¿ESTO IMPORTA?
En estos últimos años de
crisis e incertidumbres, los uruguayos comenzaron a conocer a un órgano del
Estado del cual pocos tenían conciencia de su existencia. Lo cierto es que el
Instituto Nacional de Alimentación, de buenas a primeras, se transformó en una
especie de “vedette” en el complejo entramado burocrático del país. Las
necesidades que paulatinamente asaltaron a miles de compatriotas, hicieron del
INDA un salvavidas del cual muchos tuvieron que aferrarse para ver satisfechas
sus necesidades básicas.
Durante
la gestión de Álvaro Alonso al frente del Ministerio de Trabajo y Seguridad
Social y de Hebert Reyes al frente del instituto, se logró efectivizar una gran
reforma en el INDA que posibilitó la mejor utilización de recursos para poder
llegar o alcanzar a la mayor cantidad posible de beneficiarios. Actualmente se
le está dando de comer, a través de los distintos planes alimentarios que posee
el organismo, a alrededor de 310.000 uruguayos, planificándose una reforma para
la segunda mitad del año que hará posible elevar esa cantidad a 500.000 compatriotas.
Ante
estas cifras que son de una contundencia abrumadora, uno debe preguntarse
acerca del conocimiento que se tiene a nivel general de las mismas. Para fin de
año, está previsto que el Estado uruguayo brinde comida a 1/6 de la población
del Uruguay. ¿Cuántos uruguayos conocemos estas cifras? ¿Por qué en la prensa
estamos mejor informados del “Plan Invierno” de la Intendencia Municipal de
Montevideo, que atiende a 900 personas (con comida que proporciona el INDA), y
no se brinda un detalle exhaustivo de los programas sociales que presta el
gobierno? Y no se trata de hacer una defensa de ninguna gestión, sino de
resaltar y de empezar a conversar acerca de los temas que realmente importan.

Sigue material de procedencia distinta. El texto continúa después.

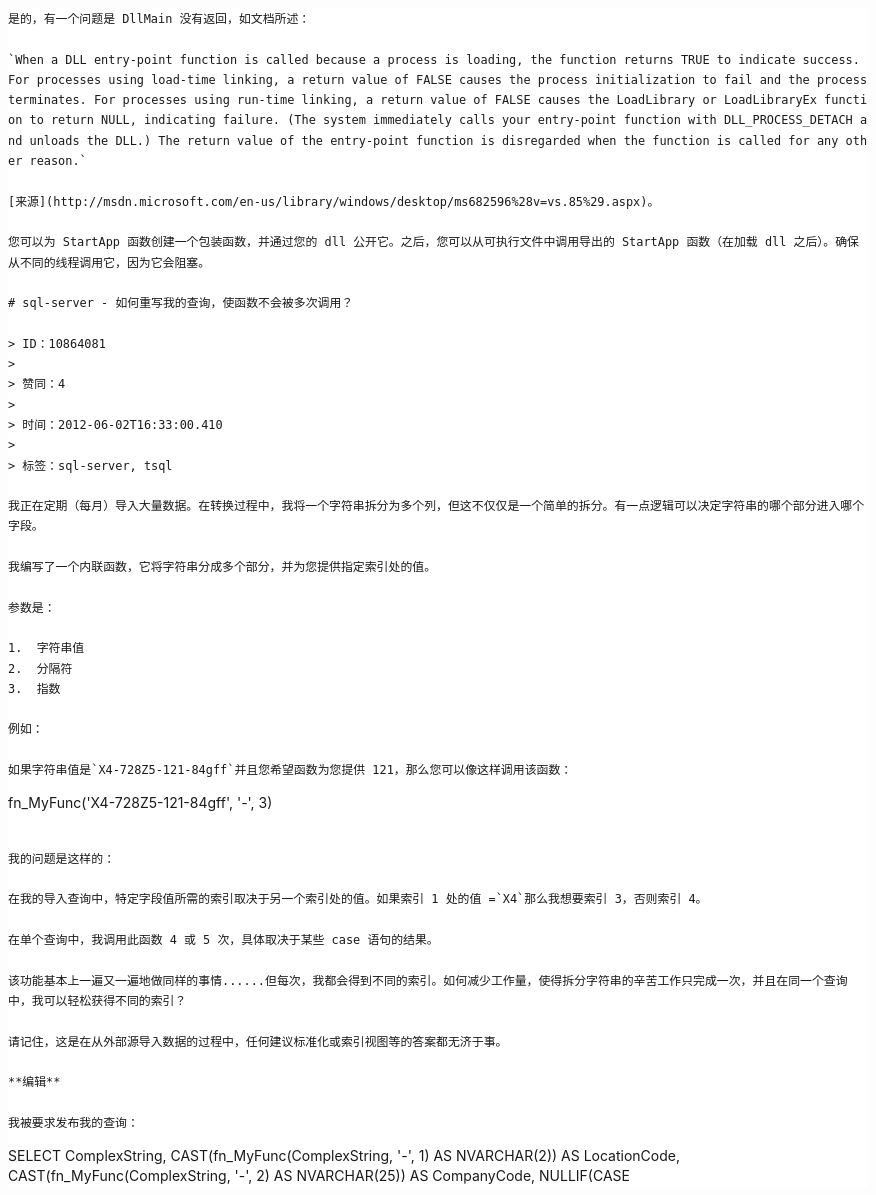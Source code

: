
 ```
是的，有一个问题是 DllMain 没有返回，如文档所述：

`When a DLL entry-point function is called because a process is loading, the function returns TRUE to indicate success. For processes using load-time linking, a return value of FALSE causes the process initialization to fail and the process terminates. For processes using run-time linking, a return value of FALSE causes the LoadLibrary or LoadLibraryEx function to return NULL, indicating failure. (The system immediately calls your entry-point function with DLL_PROCESS_DETACH and unloads the DLL.) The return value of the entry-point function is disregarded when the function is called for any other reason.`

[来源](http://msdn.microsoft.com/en-us/library/windows/desktop/ms682596%28v=vs.85%29.aspx)。

您可以为 StartApp 函数创建一个包装函数，并通过您的 dll 公开它。之后，您可以从可执行文件中调用导出的 StartApp 函数（在加载 dll 之后）。确保从不同的线程调用它，因为它会阻塞。

# sql-server - 如何重写我的查询，使函数不会被多次调用？

> ID：10864081
> 
> 赞同：4
> 
> 时间：2012-06-02T16:33:00.410
> 
> 标签：sql-server, tsql

我正在定期（每月）导入大量数据。在转换过程中，我将一个字符串拆分为多个列，但这不仅仅是一个简单的拆分。有一点逻辑可以决定字符串的哪个部分进入哪个字段。

我编写了一个内联函数，它将字符串分成多个部分，并为您提供指定索引处的值。

参数是：

1.  字符串值
2.  分隔符
3.  指数

例如：

如果字符串值是`X4-728Z5-121-84gff`并且您希望函数为您提供 121，那么您可以像这样调用该函数：

```
fn_MyFunc('X4-728Z5-121-84gff', '-', 3) 
```

我的问题是这样的：

在我的导入查询中，特定字段值所需的索引取决于另一个索引处的值。如果索引 1 处的值 =`X4`那么我想要索引 3，否则索引 4。

在单个查询中，我调用此函数 4 或 5 次，具体取决于某些 case 语句的结果。

该功能基本上一遍又一遍地做同样的事情......但每次，我都会得到不同的索引。如何减少工作量，使得拆分字符串的辛苦工作只完成一次，并且在同一个查询中，我可以轻松获得不同的索引？

请记住，这是在从外部源导入数据的过程中，任何建议标准化或索引视图等的答案都无济于事。

**编辑**

我被要求发布我的查询：

```
SELECT
    ComplexString,
    CAST(fn_MyFunc(ComplexString, '-', 1) AS NVARCHAR(2)) AS LocationCode,
    CAST(fn_MyFunc(ComplexString, '-', 2) AS NVARCHAR(25)) AS CompanyCode,
    NULLIF(CASE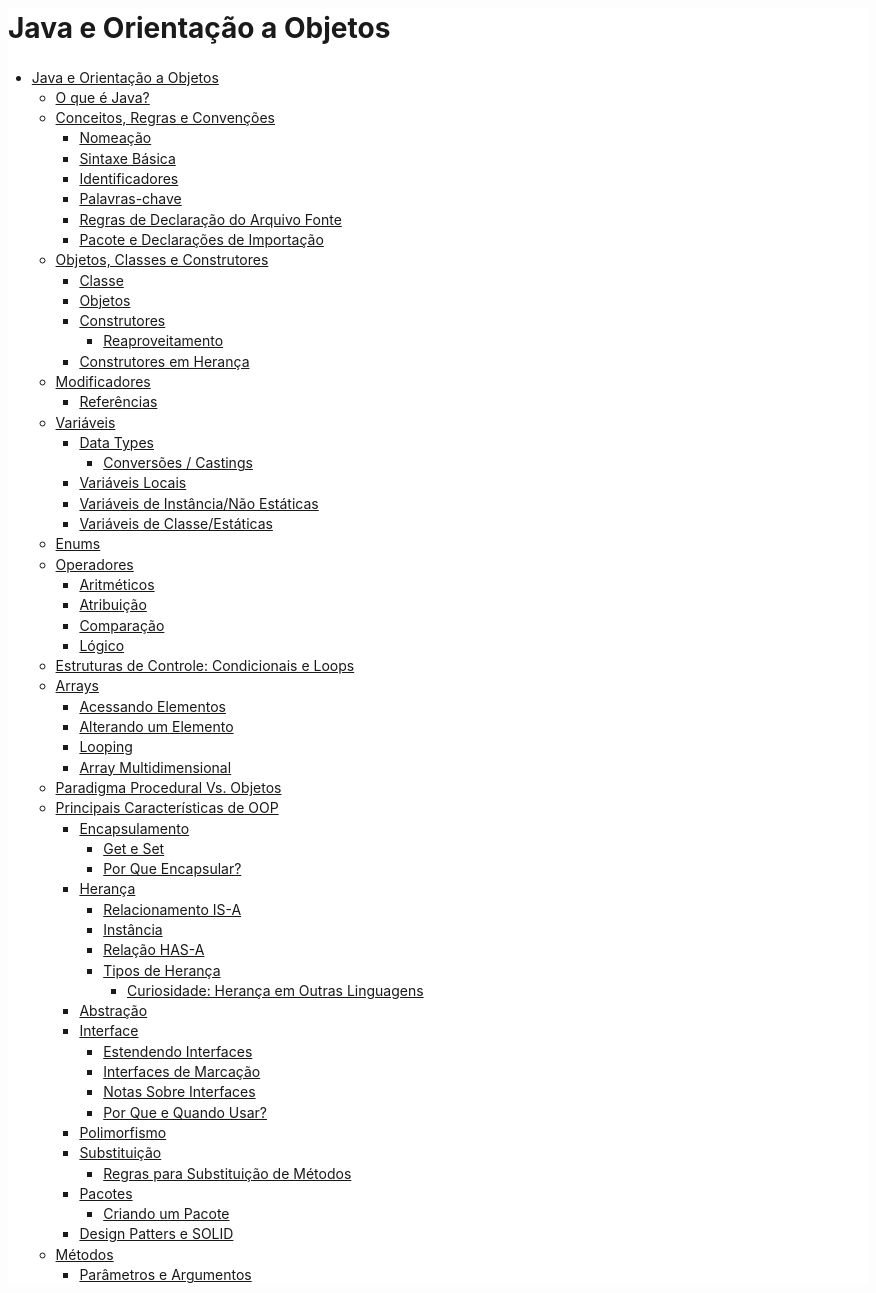# Java e Orientação a Objetos

- [Java e Orientação a Objetos](#java-e-orientação-a-objetos)
  - [O que é Java?](#o-que-é-java)
  - [Conceitos, Regras e Convenções](#conceitos-regras-e-convenções)
    - [Nomeação](#nomeação)
    - [Sintaxe Básica](#sintaxe-básica)
    - [Identificadores](#identificadores)
    - [Palavras-chave](#palavras-chave)
    - [Regras de Declaração do Arquivo Fonte](#regras-de-declaração-do-arquivo-fonte)
    - [Pacote e Declarações de Importação](#pacote-e-declarações-de-importação)
  - [Objetos, Classes e Construtores](#objetos-classes-e-construtores)
    - [Classe](#classe)
    - [Objetos](#objetos)
    - [Construtores](#construtores)
      - [Reaproveitamento](#reaproveitamento)
    - [Construtores em Herança](#construtores-em-herança)
  - [Modificadores](#modificadores)
    - [Referências](#referências)
  - [Variáveis](#variáveis)
    - [Data Types](#data-types)
      - [Conversões / Castings](#conversões--castings)
    - [Variáveis Locais](#variáveis-locais)
    - [Variáveis de Instância/Não Estáticas](#variáveis-de-instâncianão-estáticas)
    - [Variáveis de Classe/Estáticas](#variáveis-de-classeestáticas)
  - [Enums](#enums)
  - [Operadores](#operadores)
    - [Aritméticos](#aritméticos)
    - [Atribuição](#atribuição)
    - [Comparação](#comparação)
    - [Lógico](#lógico)
  - [Estruturas de Controle: Condicionais e Loops](#estruturas-de-controle-condicionais-e-loops)
  - [Arrays](#arrays)
    - [Acessando Elementos](#acessando-elementos)
    - [Alterando um Elemento](#alterando-um-elemento)
    - [Looping](#looping)
    - [Array Multidimensional](#array-multidimensional)
  - [Paradigma Procedural Vs. Objetos](#paradigma-procedural-vs-objetos)
  - [Principais Características de OOP](#principais-características-de-oop)
    - [Encapsulamento](#encapsulamento)
      - [Get e Set](#get-e-set)
      - [Por Que Encapsular?](#por-que-encapsular)
    - [Herança](#herança)
      - [Relacionamento IS-A](#relacionamento-is-a)
      - [Instância](#instância)
      - [Relação HAS-A](#relação-has-a)
      - [Tipos de Herança](#tipos-de-herança)
        - [Curiosidade: Herança em Outras Linguagens](#curiosidade-herança-em-outras-linguagens)
    - [Abstração](#abstração)
    - [Interface](#interface)
      - [Estendendo Interfaces](#estendendo-interfaces)
      - [Interfaces de Marcação](#interfaces-de-marcação)
      - [Notas Sobre Interfaces](#notas-sobre-interfaces)
      - [Por Que e Quando Usar?](#por-que-e-quando-usar)
    - [Polimorfismo](#polimorfismo)
    - [Substituição](#substituição)
      - [Regras para Substituição de Métodos](#regras-para-substituição-de-métodos)
    - [Pacotes](#pacotes)
      - [Criando um Pacote](#criando-um-pacote)
    - [Design Patters e SOLID](#design-patters-e-solid)
  - [Métodos](#métodos)
    - [Parâmetros e Argumentos](#parâmetros-e-argumentos)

Mucho más aún si estos reflejan una faz positiva de lo que debe ser una gestión
eficaz.
Creemos que lo que está
bien hecho y beneficia a la gente debe ser resaltado como corresponde. De lo
contrario estaríamos entrando en el mismo juego irresponsable y mezquino que
ostenta la izquierda vernácula desde hace años y en el que algunos medios de
prensa con sus respectivos periodistas se han alineado, perdiendo toda clase de
objetividad, produciendo informes sobre
el tema que solo pueden tildarse de repugnantes, sin darse cuenta, en especial
estos últimos, que para las elecciones resta mucho tiempo y que ellas están
lejos, pero muy lejos, de tener un seguro ganador.